West J Emerg Med. 2021 Feb 4;22(2):308-318. doi: 10.5811/westjem.2020.9.48903.
BACKGROUND: Symptoms concerning for acute coronary syndromes (ACS) such as chest pain and dyspnea are some of the most common reasons for presenting to an emergency department (ED). The HEART score (history, electrocardiogram, age, risk factors and troponin) was developed and has been externally validated in an emergency setting to determine which patients with chest pain are at increased risk for poor outcomes. Our hospital adopted a HEART score-based protocol in late 2015 to facilitate the management and disposition of these patients. In this study we aimed to analyze the effects of the adoption of this protocol. Prior studies have included only patients with chest pain. We included both patients with chest pain and patients with only atypical symptoms.
METHODS: This was a retrospective chart review of two cohorts. We identified ED charts from six-month periods prior to and after adoption of our HEART score-based protocol. Patients in whom an electrocardiogram and troponin were ordered were eligible for inclusion. We analyzed data for patients with typical symptoms (chest pain) and atypical symptoms both together and separately.

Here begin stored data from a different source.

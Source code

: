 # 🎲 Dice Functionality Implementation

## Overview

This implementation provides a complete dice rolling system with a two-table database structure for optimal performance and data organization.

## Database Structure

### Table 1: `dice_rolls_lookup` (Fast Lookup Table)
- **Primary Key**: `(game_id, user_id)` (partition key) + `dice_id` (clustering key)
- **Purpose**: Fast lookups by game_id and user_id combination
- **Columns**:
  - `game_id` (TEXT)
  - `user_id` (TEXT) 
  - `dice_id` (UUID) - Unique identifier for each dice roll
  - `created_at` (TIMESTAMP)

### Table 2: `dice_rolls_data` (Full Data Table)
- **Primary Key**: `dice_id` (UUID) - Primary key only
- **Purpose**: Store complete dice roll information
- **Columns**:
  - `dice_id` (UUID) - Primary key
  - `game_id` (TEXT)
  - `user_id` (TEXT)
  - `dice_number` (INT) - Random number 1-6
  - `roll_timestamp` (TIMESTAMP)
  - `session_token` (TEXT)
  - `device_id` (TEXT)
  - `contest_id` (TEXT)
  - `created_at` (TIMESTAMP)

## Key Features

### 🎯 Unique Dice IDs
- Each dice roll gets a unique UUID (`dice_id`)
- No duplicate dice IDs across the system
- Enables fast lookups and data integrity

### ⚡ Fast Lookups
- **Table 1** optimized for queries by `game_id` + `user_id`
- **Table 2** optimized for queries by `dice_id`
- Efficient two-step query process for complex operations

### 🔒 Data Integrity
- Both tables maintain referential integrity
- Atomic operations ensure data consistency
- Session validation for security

RESULTS: We identified 1546 charts in the pre-adoption cohort and 1623 in the post-adoption cohort that met criteria. We analyzed the first 900 charts in each group. Discharges from the ED increased (odds ratio [OR[1.56, P<.001), and admissions for cardiac workup decreased (OR 0.46, P <.001). ED length of stay was 17 minutes shorter (P = .01). Stress testing decreased (OR 0.47, P<.001). We estimate a cost savings for our hospital system of over $4.5 million annually. There was no significant difference in inpatient length of stay or catheterization rate. When analyzing typical and atypical patients separately, these results held true.
CONCLUSION: After adoption of a HEART score-based protocol, discharges from the ED increased with a corresponding decrease in admissions for cardiac evaluations as well as cost. These effects were similar in patients presenting without chest pain but with presentations concerning for ACS.